My version is that if he doesn't fit on my lap, he is not a lap dog. My lap is not small. (no snickers please!)

His (Danny) version seems to be "any part of me on any part of you makes me a lap dog".

It's the "any part" that we disagree on. I can sort of see his argument when he sits next to me and lays his head on my lap and looks at me with those big soulful brown eyes. I give!

If I put up the leg support on my Lazyboy (AKA Dog Chair) he figures that means I have expanded my "lap" and it's fair game. I admit (grudgingly) to liking him on my lap. He is a beautiful dog and there is just something about a dog in your lap that makes the world a little nicer place.

We have a swing set outside (couch on A frame essentially) and he has different rules there. That is pretty much an "anything I can get away with" location. It starts when he jumps up on the swing/glider and sits next to me. Then he gets all "chummy" and starts moving into my territory. Next thing I know, he has defined "lap" as any part or parts of my body that he can get himself on. Chest, shoulders, head, back.....

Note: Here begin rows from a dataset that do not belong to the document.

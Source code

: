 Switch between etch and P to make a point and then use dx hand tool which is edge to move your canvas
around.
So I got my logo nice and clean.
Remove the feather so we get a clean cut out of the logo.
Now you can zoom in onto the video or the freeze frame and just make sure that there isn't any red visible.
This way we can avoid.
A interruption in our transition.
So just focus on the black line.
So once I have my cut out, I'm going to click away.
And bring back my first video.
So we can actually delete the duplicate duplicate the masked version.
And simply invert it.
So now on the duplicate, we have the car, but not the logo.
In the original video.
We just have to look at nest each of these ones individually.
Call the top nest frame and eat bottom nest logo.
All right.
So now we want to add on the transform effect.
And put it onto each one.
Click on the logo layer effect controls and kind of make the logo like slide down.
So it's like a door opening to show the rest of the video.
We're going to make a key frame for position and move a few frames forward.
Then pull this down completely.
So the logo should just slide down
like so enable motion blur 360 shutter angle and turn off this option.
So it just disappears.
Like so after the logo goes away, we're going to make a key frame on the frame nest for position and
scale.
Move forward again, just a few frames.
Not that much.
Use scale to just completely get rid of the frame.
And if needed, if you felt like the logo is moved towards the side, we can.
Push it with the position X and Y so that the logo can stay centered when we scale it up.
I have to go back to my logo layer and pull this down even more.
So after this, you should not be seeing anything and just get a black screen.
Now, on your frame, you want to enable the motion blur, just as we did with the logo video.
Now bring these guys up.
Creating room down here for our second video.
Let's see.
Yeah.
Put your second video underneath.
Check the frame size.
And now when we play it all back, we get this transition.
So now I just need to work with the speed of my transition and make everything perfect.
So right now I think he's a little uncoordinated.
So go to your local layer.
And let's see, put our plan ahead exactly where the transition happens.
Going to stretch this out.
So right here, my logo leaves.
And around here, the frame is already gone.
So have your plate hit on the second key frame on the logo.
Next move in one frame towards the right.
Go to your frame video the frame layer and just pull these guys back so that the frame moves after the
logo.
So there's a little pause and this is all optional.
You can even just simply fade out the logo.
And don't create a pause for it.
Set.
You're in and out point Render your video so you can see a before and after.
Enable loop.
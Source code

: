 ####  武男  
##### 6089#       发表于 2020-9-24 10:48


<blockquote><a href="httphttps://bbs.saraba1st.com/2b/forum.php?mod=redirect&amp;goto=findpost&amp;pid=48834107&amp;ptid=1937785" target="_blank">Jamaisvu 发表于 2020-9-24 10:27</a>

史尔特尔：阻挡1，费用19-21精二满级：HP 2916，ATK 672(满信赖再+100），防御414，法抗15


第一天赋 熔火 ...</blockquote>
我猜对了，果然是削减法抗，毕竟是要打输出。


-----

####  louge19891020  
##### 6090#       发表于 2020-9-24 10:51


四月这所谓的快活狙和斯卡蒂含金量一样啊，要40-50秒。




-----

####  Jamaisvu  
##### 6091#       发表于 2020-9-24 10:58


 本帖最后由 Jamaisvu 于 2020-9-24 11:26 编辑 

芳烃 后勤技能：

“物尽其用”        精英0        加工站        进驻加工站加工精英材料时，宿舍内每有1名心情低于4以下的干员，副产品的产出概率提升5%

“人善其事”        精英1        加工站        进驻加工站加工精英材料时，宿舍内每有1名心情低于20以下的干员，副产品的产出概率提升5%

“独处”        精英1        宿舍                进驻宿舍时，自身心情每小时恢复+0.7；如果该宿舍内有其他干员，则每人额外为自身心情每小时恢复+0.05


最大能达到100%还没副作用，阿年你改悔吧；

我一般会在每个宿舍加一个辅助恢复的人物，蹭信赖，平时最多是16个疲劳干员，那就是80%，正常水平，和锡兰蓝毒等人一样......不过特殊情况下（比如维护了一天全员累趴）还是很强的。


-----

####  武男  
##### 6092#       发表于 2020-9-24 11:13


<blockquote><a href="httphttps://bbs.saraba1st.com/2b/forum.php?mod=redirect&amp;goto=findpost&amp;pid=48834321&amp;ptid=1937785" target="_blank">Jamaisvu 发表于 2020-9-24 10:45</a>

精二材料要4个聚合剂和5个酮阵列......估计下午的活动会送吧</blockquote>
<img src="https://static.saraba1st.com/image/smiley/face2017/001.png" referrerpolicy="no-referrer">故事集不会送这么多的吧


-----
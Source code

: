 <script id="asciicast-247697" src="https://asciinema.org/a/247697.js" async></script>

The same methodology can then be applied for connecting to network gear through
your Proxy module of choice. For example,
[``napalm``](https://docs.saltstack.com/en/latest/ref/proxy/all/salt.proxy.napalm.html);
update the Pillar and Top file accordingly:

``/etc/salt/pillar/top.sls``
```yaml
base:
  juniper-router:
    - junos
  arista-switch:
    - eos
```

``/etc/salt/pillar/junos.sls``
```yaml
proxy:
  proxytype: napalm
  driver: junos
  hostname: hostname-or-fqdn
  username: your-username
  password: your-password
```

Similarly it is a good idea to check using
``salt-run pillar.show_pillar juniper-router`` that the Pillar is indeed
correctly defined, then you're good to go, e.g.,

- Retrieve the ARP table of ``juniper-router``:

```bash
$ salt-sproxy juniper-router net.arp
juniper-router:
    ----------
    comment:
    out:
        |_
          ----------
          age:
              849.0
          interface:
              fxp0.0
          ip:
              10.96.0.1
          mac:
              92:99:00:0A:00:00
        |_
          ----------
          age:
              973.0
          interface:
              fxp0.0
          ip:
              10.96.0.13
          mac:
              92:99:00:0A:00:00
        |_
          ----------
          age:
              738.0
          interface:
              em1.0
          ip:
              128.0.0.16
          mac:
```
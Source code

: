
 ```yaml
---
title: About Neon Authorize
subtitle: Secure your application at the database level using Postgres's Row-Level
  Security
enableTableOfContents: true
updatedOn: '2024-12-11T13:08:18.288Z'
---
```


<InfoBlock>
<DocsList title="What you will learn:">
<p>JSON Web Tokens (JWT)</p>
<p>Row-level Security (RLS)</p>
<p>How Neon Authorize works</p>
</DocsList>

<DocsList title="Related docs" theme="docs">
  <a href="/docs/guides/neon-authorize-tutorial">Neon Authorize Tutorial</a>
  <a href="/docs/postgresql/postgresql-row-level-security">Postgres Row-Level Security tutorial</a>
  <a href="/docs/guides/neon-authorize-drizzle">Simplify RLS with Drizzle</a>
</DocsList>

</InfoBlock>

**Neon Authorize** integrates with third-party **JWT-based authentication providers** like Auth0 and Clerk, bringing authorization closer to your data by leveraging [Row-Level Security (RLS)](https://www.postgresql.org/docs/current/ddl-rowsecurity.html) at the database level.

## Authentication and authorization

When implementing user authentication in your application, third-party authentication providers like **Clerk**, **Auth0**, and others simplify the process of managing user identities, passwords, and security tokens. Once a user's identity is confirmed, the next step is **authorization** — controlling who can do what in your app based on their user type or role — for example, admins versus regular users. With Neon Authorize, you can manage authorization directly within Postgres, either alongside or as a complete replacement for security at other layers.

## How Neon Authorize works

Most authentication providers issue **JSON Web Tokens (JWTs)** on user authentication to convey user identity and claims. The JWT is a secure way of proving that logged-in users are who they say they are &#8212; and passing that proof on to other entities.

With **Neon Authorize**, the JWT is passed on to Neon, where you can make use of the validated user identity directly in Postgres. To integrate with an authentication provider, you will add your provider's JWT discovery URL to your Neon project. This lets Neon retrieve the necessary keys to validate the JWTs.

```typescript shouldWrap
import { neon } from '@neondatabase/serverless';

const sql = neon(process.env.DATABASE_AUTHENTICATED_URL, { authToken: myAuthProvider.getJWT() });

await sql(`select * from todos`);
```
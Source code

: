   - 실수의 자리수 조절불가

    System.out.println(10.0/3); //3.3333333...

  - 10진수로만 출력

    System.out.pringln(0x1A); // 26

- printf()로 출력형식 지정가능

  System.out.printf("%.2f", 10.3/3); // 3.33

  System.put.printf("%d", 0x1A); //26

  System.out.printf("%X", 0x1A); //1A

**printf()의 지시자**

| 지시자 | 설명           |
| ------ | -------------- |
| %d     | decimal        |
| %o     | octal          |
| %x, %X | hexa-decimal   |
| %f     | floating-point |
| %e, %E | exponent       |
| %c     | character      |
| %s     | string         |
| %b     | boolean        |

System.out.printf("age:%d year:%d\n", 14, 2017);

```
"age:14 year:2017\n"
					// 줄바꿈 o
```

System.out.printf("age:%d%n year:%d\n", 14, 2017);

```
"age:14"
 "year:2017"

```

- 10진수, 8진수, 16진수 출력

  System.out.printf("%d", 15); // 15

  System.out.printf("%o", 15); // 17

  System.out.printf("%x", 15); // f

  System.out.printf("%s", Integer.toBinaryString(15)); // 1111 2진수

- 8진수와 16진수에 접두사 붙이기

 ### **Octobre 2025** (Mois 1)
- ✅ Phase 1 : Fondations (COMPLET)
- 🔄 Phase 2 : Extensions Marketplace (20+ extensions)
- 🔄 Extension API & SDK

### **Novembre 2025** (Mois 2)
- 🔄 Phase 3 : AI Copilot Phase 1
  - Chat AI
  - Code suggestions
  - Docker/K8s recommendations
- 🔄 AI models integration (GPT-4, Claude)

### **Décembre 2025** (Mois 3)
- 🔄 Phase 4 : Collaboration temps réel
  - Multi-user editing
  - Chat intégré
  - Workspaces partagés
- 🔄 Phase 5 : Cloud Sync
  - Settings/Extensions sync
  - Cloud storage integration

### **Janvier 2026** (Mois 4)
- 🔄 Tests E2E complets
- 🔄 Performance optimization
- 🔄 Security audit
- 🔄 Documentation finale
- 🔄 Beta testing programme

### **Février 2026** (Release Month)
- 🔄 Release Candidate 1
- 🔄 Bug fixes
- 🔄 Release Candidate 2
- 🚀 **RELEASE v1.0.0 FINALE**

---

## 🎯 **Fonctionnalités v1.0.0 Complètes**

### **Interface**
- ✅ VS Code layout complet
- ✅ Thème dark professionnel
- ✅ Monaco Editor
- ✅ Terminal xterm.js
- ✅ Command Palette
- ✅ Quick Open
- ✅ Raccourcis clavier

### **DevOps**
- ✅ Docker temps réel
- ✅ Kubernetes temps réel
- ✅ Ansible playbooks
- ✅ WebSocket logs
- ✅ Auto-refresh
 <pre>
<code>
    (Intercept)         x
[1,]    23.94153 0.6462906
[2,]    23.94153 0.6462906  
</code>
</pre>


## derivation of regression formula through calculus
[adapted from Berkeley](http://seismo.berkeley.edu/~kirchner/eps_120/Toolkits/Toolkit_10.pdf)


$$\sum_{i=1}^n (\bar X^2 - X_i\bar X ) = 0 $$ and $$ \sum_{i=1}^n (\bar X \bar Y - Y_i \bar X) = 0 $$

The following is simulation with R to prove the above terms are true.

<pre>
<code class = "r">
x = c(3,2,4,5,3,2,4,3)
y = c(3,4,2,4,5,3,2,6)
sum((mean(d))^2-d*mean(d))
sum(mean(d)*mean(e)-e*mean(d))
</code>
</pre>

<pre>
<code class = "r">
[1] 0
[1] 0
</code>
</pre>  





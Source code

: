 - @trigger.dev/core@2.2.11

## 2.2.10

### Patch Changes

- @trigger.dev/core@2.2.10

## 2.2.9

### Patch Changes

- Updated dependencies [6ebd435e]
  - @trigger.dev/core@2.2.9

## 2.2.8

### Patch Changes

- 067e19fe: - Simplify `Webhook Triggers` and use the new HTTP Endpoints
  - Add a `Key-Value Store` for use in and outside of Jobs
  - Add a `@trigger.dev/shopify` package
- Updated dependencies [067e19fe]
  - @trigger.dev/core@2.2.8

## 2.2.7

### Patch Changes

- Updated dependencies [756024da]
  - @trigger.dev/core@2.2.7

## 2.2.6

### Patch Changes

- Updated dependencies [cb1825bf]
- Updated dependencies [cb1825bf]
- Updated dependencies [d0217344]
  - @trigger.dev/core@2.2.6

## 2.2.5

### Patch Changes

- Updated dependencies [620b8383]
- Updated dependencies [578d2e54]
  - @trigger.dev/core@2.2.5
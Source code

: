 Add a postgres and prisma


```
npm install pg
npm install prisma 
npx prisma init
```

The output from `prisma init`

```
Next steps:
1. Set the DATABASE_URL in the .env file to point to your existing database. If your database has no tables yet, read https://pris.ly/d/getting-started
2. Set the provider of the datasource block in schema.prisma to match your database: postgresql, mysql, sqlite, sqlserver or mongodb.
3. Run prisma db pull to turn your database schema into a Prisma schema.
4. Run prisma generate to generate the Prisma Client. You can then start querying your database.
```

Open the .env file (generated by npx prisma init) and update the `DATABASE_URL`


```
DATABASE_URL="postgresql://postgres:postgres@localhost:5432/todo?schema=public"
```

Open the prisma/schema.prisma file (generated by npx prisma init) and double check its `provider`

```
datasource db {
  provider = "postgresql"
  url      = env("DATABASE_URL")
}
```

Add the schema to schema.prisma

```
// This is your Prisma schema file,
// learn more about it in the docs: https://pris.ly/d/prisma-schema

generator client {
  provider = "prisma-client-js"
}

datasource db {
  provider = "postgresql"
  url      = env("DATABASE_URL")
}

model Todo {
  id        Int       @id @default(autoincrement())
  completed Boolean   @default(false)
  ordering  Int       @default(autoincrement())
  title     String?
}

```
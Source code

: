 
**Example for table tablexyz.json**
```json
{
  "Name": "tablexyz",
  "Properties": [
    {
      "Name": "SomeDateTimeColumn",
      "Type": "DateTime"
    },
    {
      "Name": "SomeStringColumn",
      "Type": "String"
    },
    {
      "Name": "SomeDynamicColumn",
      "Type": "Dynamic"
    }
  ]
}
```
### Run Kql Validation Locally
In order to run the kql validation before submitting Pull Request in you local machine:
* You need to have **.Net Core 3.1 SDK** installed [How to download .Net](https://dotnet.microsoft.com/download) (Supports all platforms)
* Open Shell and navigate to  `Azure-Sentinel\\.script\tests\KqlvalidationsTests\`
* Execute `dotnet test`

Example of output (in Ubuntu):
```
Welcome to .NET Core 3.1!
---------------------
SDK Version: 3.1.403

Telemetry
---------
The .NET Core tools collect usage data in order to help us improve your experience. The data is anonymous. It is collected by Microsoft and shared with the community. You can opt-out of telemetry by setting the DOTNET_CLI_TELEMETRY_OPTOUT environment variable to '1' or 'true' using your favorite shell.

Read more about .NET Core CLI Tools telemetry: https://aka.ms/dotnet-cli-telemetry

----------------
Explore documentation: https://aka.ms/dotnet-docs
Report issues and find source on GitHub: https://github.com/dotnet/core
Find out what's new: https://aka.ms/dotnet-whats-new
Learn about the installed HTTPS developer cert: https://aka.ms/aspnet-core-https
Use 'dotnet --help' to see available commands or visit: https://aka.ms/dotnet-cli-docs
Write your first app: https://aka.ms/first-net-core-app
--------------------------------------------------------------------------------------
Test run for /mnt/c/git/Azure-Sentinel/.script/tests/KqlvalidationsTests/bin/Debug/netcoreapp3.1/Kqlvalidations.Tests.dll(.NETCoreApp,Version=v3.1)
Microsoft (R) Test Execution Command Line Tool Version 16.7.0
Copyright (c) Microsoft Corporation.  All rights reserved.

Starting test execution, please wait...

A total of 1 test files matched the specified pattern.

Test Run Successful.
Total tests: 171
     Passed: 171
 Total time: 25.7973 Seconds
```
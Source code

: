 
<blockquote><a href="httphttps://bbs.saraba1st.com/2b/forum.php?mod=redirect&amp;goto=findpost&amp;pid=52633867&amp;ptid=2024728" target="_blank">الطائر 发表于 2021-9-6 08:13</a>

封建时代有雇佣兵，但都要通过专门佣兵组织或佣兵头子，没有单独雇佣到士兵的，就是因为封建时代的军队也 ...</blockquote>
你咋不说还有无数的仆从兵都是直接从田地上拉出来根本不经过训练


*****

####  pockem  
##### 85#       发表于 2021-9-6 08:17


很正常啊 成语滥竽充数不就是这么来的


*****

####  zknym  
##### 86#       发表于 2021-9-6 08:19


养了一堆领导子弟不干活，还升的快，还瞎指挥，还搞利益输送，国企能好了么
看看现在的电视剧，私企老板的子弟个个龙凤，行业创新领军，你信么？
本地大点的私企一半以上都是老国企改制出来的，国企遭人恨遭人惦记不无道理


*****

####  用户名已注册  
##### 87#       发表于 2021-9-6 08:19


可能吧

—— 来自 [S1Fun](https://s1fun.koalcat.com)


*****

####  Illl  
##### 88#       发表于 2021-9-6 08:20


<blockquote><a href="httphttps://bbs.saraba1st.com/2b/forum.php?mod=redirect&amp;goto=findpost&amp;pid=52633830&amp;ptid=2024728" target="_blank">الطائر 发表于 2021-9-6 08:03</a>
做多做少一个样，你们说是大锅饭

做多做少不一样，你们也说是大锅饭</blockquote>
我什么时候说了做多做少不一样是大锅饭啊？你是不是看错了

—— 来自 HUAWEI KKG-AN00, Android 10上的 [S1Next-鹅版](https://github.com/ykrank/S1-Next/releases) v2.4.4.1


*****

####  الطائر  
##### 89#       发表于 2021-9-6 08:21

In case you ever consider it, do NOT try to lay down in one of those swings and take a nap. Your whole body then becomes a lap and he "jumps for it"... literally. Surprise! is an understatement. Warm sun, eyes closed, relaxed, gentle swinging motion... 50 lbs of dog lands... ah.... on you. Lands... not steps gently onto you, LANDS on you from a jump from who knows how far away. It felt like he started his run from the other end of the yard and went for an Olympic gold medal, in the running broad jump.

I have a dog.

We play 'fetch' also. There too he has his own rules. These rules allow throwing a 'body block' on the 'thrower' by the 'throwee' on the return of the 'thrown'.
Right now at 50 lbs or so, that is one thing. When he gets full grown, that will be something else entirely. We're talking X-Sport level action. I may have to wear protective gear.

He may figure he gets points for "taking out" the 'thrower'.
Personally, I penalize him points every time he drops the 'thrown' on the way back to the 'thrower'. A three point penalty on the return journey is not uncommon. It's the excitement. He also loses a point for overshooting the target object. I'm not sure dog's can count so this may be a futile exercise. The Canine numbering system seems to consist of "one" and "another". Actually, for his purpose, that probably works pretty well. It sure eliminates all that nasty math stuff!

I have a dog.

It's not just a job, it's an adventure! (or was that a Navy ad?)